History


The town was first mentioned in 1329. The Teutonic Knights built a wooden outpost by a forest near the Prussian village of Rast, and they called it Rastenburg. It was most probably situated on a hill overlooking the Guber River, in the same place where half a century later the fortified St. George’s Church was erected. The Church still stands today. This outpost and the people who manned it were to defend this part of the monastic state from the many Lithuanian invasions; it was also a meeting point for crusading armies heading for Lithuania. The outpost was conquered and burned to the ground by Lithuanian forces twice (on November 3rd, 1345 by the army of Prince Olgierd and Kiejstut, and on February 22nd, 1347), yet it was rebuilt each time. The number of dwellers in the nearby village began to grow. On November 11th, 1357, the Balga Commander, Johan Schindekopf, granted location privileges based on the Chełmno law. It was probably then that the construction of a stone castle began; it was situated at the south-eastern corner of the town walls. In the 15th century, the people of Rastenburg rebelled against the monastic rule on several occasions. In 1410 the Knight Johart and the Mayor Barddyne surrendered the town to the King of Poland. In 1440 Rastenburg was one of the founders of the Prussian Union. In 1454 rebellious townsmen took the castle, and the Teutonic Procurator, Wolfgang Sauer, was drowned in the mill pond. After the Order was secularised in 1525, the town’s century of greatness began. It ended due to many epidemics (in 1625 2,500 people died in and around the town as a result of the epidemics) and due to the outbreak of the 1st Polish-Swedish war. Subsequent wars and epidemics led to the fall of the town. Rastenburg had to wait until the mid-19th century for a new chapter in its development. The town gained a railway connection with larger towns in the Province, at a time when many new industrial estates and public institutions were being founded. The next crisis was brought about by the outbreak of the World War 1, and lasted until the 1930s. At the end of January 1945, after the town was occupied by the Russian army, the castle and most of the old town were burned down.

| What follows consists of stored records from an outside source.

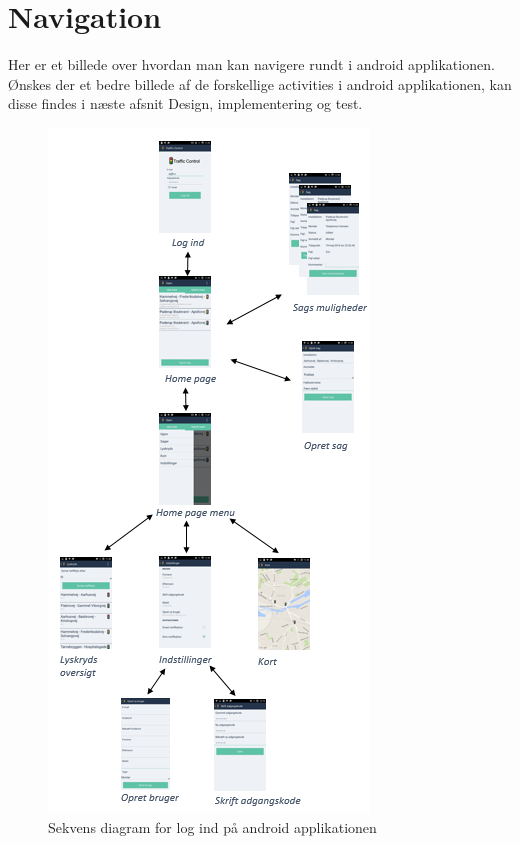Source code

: \section{Navigation}
	Her er et billede over hvordan man kan navigere rundt i android applikationen. Ønskes der et bedre billede af de forskellige activities i android applikationen, kan disse findes i næste afsnit Design, implementering og test.
	\begin{figure} [!ht]
		\begin{center}
			\includegraphics[scale=1.6]{Android/Billeder/Navigation}
		\end{center}
		\caption{Sekvens diagram for log ind på android applikationen}
		\label{fig:Navigation i applikationen}
	\end{figure}
	\pagebreak
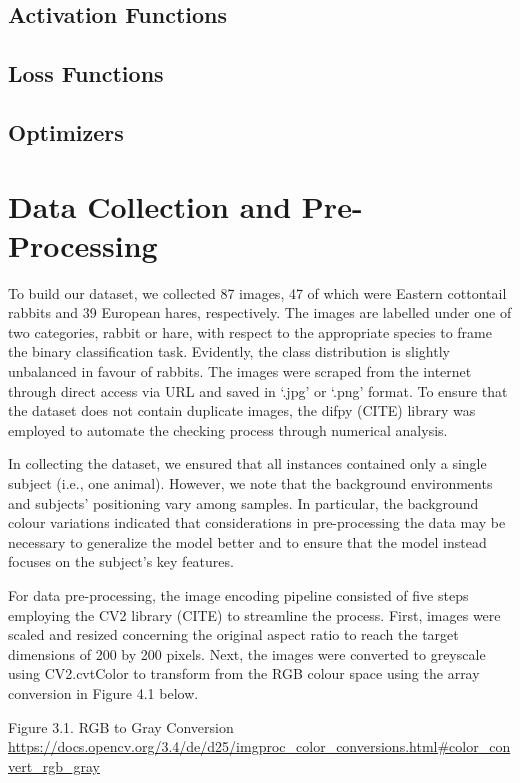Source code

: \documentclass{article}
\begin{document}
\subsection{Activation Functions}
\subsection{Loss Functions}
\subsection{Optimizers}

\section{Data Collection and Pre-Processing}
To build our dataset, we collected 87 images, 47 of which were Eastern cottontail rabbits and 39 European hares, respectively. The images are labelled under one of two categories, rabbit or hare, with respect to the appropriate species to frame the binary classification task. Evidently, the class distribution is slightly unbalanced in favour of rabbits. The images were scraped from the internet through direct access via URL and saved in ‘.jpg’ or ‘.png’ format. To ensure that the dataset does not contain duplicate images, the difpy (CITE) library was employed to automate the checking process through numerical analysis. 

In collecting the dataset, we ensured that all instances contained only a single subject (i.e., one animal). However, we note that the background environments and subjects’ positioning vary among samples. In particular, the background colour variations indicated that considerations in pre-processing the data may be necessary to generalize the model better and to ensure that the model instead focuses on the subject’s key features. 

For data pre-processing, the image encoding pipeline consisted of five steps employing the CV2 library (CITE) to streamline the process. First, images were scaled and resized concerning the original aspect ratio to reach the target dimensions of 200 by 200 pixels. Next, the images were converted to greyscale using CV2.cvtColor to transform from the RGB colour space using the array conversion in Figure 4.1 below. 


Figure 3.1. RGB to Gray Conversion \url{https://docs.opencv.org/3.4/de/d25/imgproc_color_conversions.html#color_convert_rgb_gray}
\end{document}
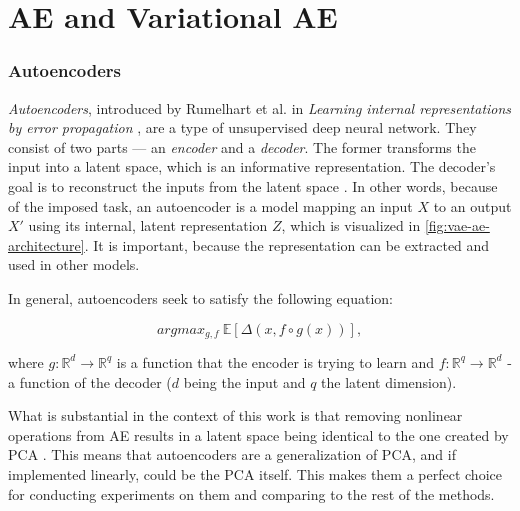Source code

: \section{AE and Variational AE}

\subsubsection{Autoencoders}\label{subsubsec:autoencoders}
\textit{Autoencoders}, introduced by Rumelhart et al. in \textit{Learning internal representations by error propagation}
\cite{Rumelhart1986}, are a type of unsupervised deep neural network. They consist of two parts — an \textit{encoder} and a \textit{decoder}. The former transforms the input into a latent space, which is an informative representation. The decoder's goal is to reconstruct the inputs from the latent space \cite{Bank2020}. In other words, because of the imposed task, an autoencoder is a model mapping an input $X$ to an output $X'$ using its internal, latent representation $Z$, which is visualized in  \autoref{fig:vae-ae-architecture}. It is important, because the representation can be extracted and used in other models.

\vspace{\baselineskip}
In general, autoencoders seek to satisfy the following equation:

\begin{equation}
    argmax_{g,f}\:\mathbb{E}\left[\Delta(x, f \circ g(x))\right],
\end{equation}

\noindent where $g: \mathbb{R}^d \rightarrow \mathbb{R}^q$ is a function that the encoder is trying to learn and $f: \mathbb{R}^q \rightarrow \mathbb{R}^d$ - a function of the decoder ($d$ being the input and $q$ the latent dimension).

\vspace{\baselineskip}
What is substantial in the context of this work is that removing nonlinear operations from AE results in a latent space being identical to the one created by PCA \cite{Plaut2018}. This means that autoencoders are a generalization of PCA, and if implemented linearly, could be the PCA itself. This makes them a perfect choice for conducting experiments on them and comparing to the rest of the methods.

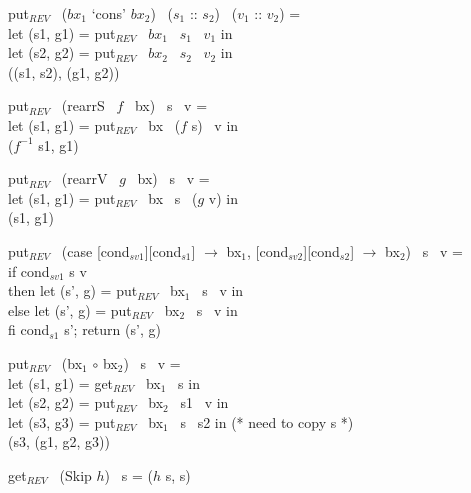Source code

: \documentclass[runningheads]{llncs}
\newcommand{\revput}[3]{put$_{REV}$ \ {#1} \ {#2} \ {#3}}
\newcommand{\revget}[2]{get$_{REV}$ \ {#1} \ {#2}}
\newcommand{\product}[2]{({#1} `cons' {#2})}
\newcommand{\tuple}[2]{(#1 :: #2)}
\newcommand{\rearrS}[2]{rearrS \ #1 \ #2}
\newcommand{\rearrV}[2]{rearrV \ #1 \ #2}
\newcommand{\casebx}[6]{case [#1][#2] $\to$ #3, [#4][#5] $\to$ #6}
\begin{document}
\noindent
\revput{\product{$bx_1$}{$bx_2$}}{\tuple{$s_1$}{$s_2$}}{\tuple{$v_1$}{$v_2$}} =\\
\hspace{5mm}let (s1, g1) = \revput{$bx_1$}{$s_1$}{$v_1$} in\\
\hspace{5mm}let (s2, g2) = \revput{$bx_2$}{$s_2$}{$v_2$} in\\
\hspace{5mm}((s1, s2), (g1, g2))

\noindent
\revput{(\rearrS{$f$}{bx})}{s}{v} =\\
\hspace{5mm}let (s1, g1) = \revput{bx}{($f$ s)}{v} in\\
\hspace{5mm}($f^{-1}$ s1, g1)

\noindent
\revput{(\rearrV{$g$}{bx})}{s}{v} =\\
\hspace{5mm} let (s1, g1) = \revput{bx}{s}{($g$ v)} in\\
\hspace{5mm} (s1, g1)

\noindent
\revput{(\casebx{cond$_{sv1}$}{cond$_{s1}$}{bx$_1$}{cond$_{sv2}$}{cond$_{s2}$}{bx$_2$})}{s}{v} =\\
\hspace{5mm} if {cond$_{sv1}$ s v}\\
\hspace{5mm} then let (s', g) = \revput{bx$_1$}{s}{v} in\\
\hspace{5mm} else let (s', g) = \revput{bx$_2$}{s}{v} in\\
\hspace{5mm} fi cond$_{s1}$ s'; return (s', g)

\noindent
\revput{(bx$_1$ $\circ$ bx$_2$)}{s}{v} =\\
\hspace{5mm} let (s1, g1) = \revget{bx$_1$}{s} in\\
\hspace{5mm} let (s2, g2) = \revput{bx$_2$}{s1}{v} in\\
\hspace{5mm} let (s3, g3) = \revput{bx$_1$}{s}{s2} in (* need to copy s *)\\
\hspace{5mm} (s3, (g1, g2, g3))


\vspace{5mm}
\noindent
\revget{(Skip $h$)}{s} = {($h$ s, s)}
\end{document}
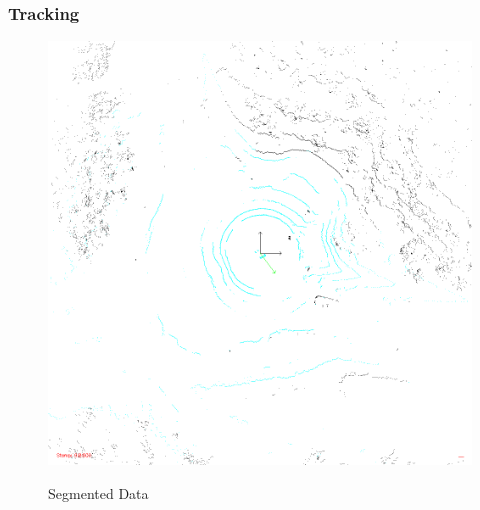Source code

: \documentclass[nosymbols]{beamer}	%
\begin{document}
\begin{frame}
\frametitle{Tracking}
\begin{figure}[!ht]
\caption{Segmented Data}
\includegraphics[width=\textwidth,height=0.7\textheight,keepaspectratio]{bilder/Segmentation/img100084.png}
\label{segments}
\end{figure}
\end{frame}
\end{document}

There is a legend connected with the history behind the coat of arms of Kętrzyn:
A bear lived in the local forest and was a nuisance to the inhabitants, even causing damage near the town. No wonder the inhabitants decided to kill this dangerous beast. They organised a hunt and wounded the bear during the chase. However, the wound was not fatal and the bear ran and hid in some thick woods. However, it lacked enough strength to get out and it was killed there.
German maps mark a hill near Zalesie Kętrzyńskie as being the site of this killing.